'''

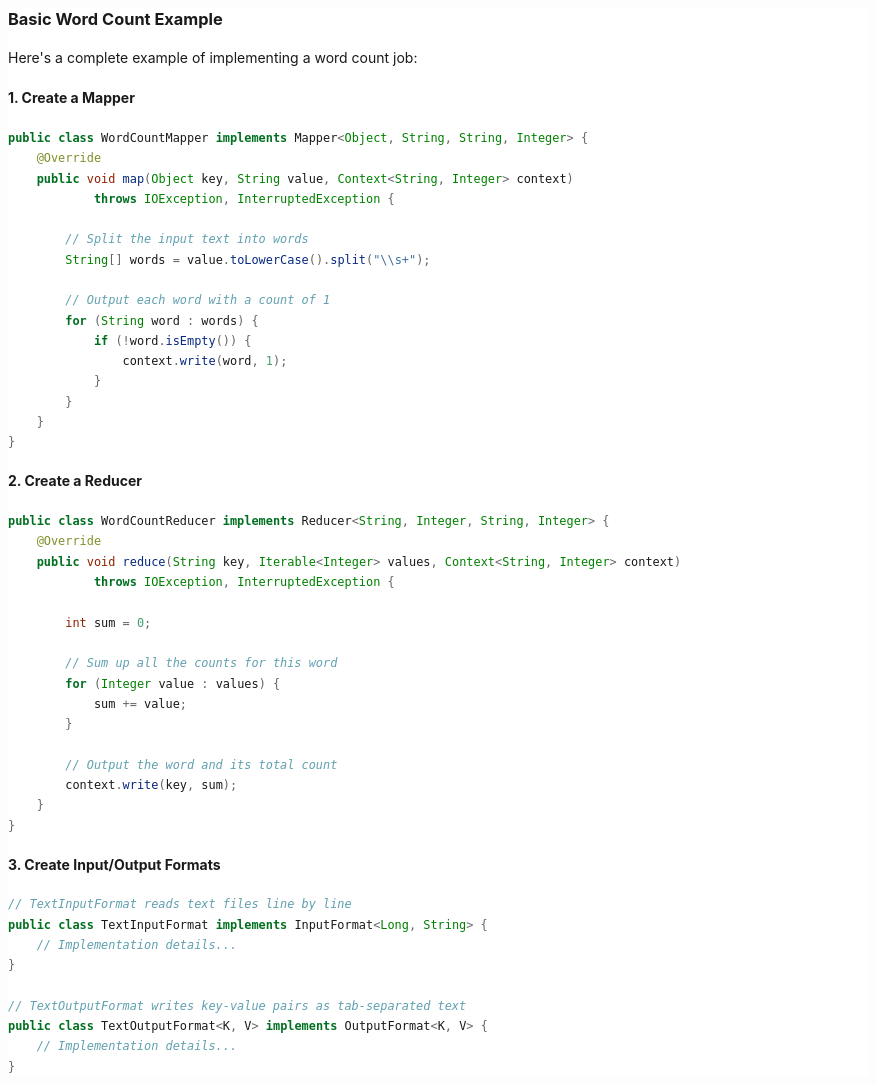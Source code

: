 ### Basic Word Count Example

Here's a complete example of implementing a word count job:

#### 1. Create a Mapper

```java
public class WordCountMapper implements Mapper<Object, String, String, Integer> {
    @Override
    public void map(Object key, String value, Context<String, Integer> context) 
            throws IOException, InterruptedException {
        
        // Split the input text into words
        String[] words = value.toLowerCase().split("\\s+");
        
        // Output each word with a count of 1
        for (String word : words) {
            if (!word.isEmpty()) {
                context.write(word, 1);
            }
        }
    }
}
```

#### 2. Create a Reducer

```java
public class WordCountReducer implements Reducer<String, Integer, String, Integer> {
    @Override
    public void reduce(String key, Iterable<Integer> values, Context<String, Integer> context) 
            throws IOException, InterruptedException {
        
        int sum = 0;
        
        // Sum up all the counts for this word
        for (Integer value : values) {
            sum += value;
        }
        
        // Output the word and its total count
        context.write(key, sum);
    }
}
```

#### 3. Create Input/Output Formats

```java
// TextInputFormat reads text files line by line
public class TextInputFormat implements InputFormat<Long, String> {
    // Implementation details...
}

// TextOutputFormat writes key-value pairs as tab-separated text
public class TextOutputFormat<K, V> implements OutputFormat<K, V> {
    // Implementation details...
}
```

'''
'''

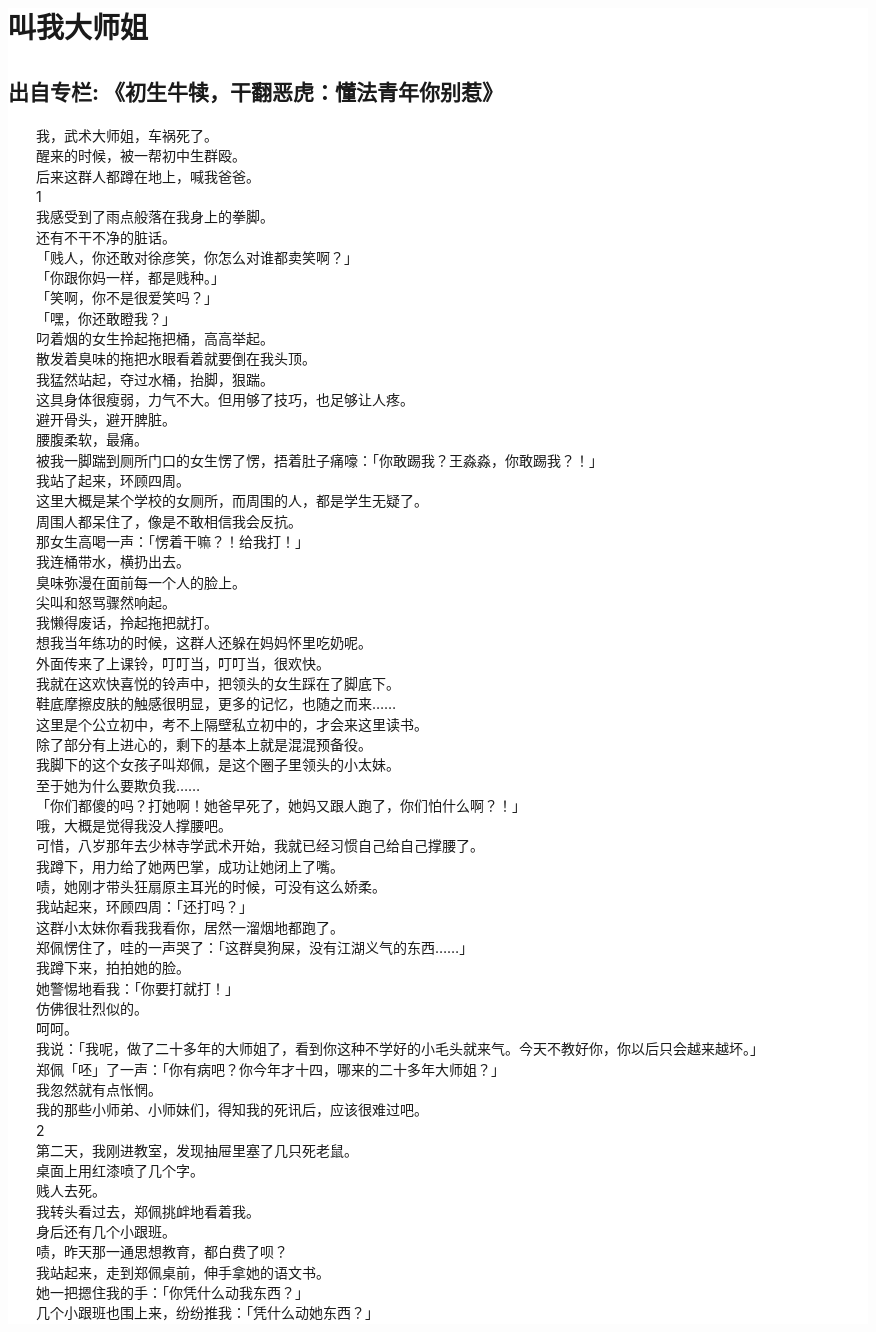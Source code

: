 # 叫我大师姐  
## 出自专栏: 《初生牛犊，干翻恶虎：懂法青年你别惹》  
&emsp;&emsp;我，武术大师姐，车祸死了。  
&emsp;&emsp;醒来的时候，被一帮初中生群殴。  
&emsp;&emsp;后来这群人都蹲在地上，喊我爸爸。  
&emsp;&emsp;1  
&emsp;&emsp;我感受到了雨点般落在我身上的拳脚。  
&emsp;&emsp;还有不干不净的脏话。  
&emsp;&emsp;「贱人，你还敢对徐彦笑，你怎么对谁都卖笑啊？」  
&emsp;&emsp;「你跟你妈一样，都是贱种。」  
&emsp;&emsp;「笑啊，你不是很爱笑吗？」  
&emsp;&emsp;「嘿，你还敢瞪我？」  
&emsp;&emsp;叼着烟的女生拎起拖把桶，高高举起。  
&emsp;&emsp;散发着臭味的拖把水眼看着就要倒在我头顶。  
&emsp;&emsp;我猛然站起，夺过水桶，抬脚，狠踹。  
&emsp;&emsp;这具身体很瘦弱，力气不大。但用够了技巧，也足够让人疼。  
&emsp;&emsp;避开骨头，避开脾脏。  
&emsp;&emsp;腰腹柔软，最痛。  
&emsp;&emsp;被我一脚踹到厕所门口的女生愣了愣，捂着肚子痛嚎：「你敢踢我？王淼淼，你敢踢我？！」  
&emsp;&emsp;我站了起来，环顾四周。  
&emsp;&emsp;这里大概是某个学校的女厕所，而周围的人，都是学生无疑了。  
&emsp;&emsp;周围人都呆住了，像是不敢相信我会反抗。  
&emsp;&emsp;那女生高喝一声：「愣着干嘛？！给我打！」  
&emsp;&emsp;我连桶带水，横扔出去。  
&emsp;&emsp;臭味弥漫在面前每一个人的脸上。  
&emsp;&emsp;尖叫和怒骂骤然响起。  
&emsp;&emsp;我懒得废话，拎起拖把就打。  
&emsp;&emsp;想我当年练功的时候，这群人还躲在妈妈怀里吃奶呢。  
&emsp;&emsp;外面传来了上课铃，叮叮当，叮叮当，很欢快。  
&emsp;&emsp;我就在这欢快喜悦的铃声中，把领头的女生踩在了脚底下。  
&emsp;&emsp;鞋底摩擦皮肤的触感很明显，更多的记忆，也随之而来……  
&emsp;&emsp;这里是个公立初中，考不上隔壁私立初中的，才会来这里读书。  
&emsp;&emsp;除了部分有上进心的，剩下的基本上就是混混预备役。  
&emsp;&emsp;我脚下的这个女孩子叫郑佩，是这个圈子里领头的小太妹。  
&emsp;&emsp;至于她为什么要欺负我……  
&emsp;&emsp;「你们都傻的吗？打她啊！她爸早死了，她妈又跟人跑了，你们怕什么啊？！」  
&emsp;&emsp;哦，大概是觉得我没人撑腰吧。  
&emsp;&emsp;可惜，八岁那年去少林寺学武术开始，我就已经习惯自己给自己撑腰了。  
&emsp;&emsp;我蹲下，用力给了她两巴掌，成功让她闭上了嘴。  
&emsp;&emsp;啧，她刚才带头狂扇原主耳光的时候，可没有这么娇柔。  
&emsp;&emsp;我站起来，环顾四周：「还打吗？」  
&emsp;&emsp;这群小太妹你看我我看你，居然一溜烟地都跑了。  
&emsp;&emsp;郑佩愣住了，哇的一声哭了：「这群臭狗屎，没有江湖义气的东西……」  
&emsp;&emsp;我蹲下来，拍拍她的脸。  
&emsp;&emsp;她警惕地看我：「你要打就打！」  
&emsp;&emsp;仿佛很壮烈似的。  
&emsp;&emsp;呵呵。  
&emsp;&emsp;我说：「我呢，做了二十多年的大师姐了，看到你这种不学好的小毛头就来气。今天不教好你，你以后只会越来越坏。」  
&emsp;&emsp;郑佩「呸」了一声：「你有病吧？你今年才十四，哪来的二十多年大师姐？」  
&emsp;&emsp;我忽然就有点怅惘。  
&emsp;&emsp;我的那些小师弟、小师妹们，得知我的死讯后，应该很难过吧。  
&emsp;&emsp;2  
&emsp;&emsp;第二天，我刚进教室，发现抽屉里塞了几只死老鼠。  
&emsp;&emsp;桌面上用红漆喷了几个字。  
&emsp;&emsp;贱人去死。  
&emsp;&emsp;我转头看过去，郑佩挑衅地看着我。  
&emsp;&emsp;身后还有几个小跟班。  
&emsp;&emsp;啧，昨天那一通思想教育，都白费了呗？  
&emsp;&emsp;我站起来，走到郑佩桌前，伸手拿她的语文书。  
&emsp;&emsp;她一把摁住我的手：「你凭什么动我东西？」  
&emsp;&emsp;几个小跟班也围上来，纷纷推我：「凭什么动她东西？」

'''

◆ Task prompt
Each line of the data in which the string "Object" appears needs to be copied.

◆ Task result
public class WordCountMapper implements Mapper<Object, String, String, Integer> {
    public void map(Object key, String value, Context<String, Integer> context) 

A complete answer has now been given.